Show each line of the entries below in which the word "good" appears.
Segment Open
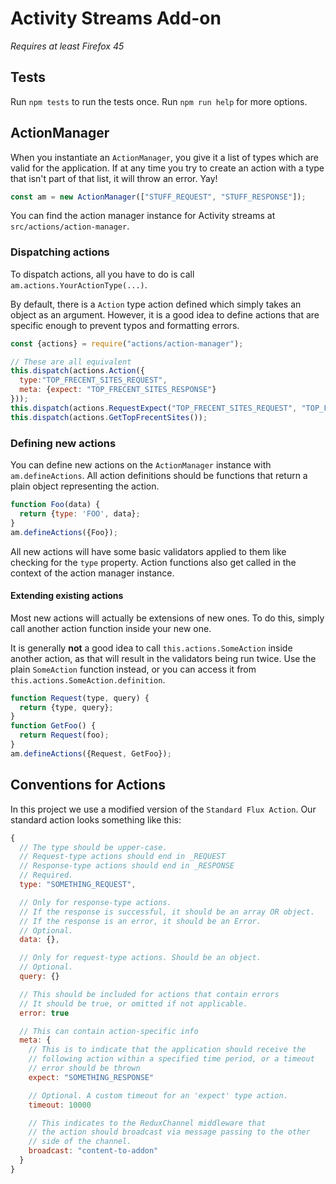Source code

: # Activity Streams Add-on

*Requires at least Firefox 45*

## Tests

Run `npm tests` to run the tests once. Run `npm run help` for more options.


## ActionManager
When you instantiate an `ActionManager`, you give it a list of types which are valid for the application. If at any time you try to create an action with a type that isn't part of that list, it will throw an error. Yay!

```js
const am = new ActionManager(["STUFF_REQUEST", "STUFF_RESPONSE"]);

```

You can find the action manager instance for Activity streams at `src/actions/action-manager`.

### Dispatching actions
To dispatch actions, all you have to do is call `am.actions.YourActionType(...)`.

By default, there is a `Action` type action defined which simply takes an object as an argument. However, it is a good idea to define actions that are specific enough to prevent typos and formatting errors.

```js
const {actions} = require("actions/action-manager");

// These are all equivalent
this.dispatch(actions.Action({
  type:"TOP_FRECENT_SITES_REQUEST",
  meta: {expect: "TOP_FRECENT_SITES_RESPONSE"}
}));
this.dispatch(actions.RequestExpect("TOP_FRECENT_SITES_REQUEST", "TOP_FRECENT_SITES_RESPONSE"));
this.dispatch(actions.GetTopFrecentSites());
```

### Defining new actions
You can define new actions on the `ActionManager` instance with `am.defineActions`. All action definitions should be functions that return a plain object representing the action.

```js
function Foo(data) {
  return {type: 'FOO', data};
}
am.defineActions({Foo});
```

All new actions will have some basic validators applied to them like checking for the `type` property. Action functions also get called in the context of the action manager instance.

#### Extending existing actions
Most new actions will actually be extensions of new ones. To do this, simply call another action function inside your new one.

It is generally **not** a good idea to call `this.actions.SomeAction` inside another action, as that will result in the validators being run twice. Use the plain `SomeAction` function instead, or you can access it from `this.actions.SomeAction.definition`.

```js
function Request(type, query) {
  return {type, query};
}
function GetFoo() {
  return Request(foo);
}
am.defineActions({Request, GetFoo});
```

## Conventions for Actions
In this project we use a modified version of the `Standard Flux Action`. Our standard action looks something like this:

```js
{
  // The type should be upper-case.
  // Request-type actions should end in _REQUEST
  // Response-type actions should end in _RESPONSE
  // Required.
  type: "SOMETHING_REQUEST",

  // Only for response-type actions.
  // If the response is successful, it should be an array OR object.
  // If the response is an error, it should be an Error.
  // Optional.
  data: {},

  // Only for request-type actions. Should be an object.
  // Optional.
  query: {}

  // This should be included for actions that contain errors
  // It should be true, or omitted if not applicable.
  error: true

  // This can contain action-specific info
  meta: {
    // This is to indicate that the application should receive the
    // following action within a specified time period, or a timeout
    // error should be thrown
    expect: "SOMETHING_RESPONSE"

    // Optional. A custom timeout for an 'expect' type action.
    timeout: 10000

    // This indicates to the ReduxChannel middleware that
    // the action should broadcast via message passing to the other
    // side of the channel.
    broadcast: "content-to-addon"
  }
}
```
Segment Closed
# Written response
By default, there is a `Action` type action defined which simply takes an object as an argument. However, it is a good idea to define actions that are specific enough to prevent typos and formatting errors.
It is generally **not** a good idea to call `this.actions.SomeAction` inside another action, as that will result in the validators being run twice. Use the plain `SomeAction` function instead, or you can access it from `this.actions.SomeAction.definition`.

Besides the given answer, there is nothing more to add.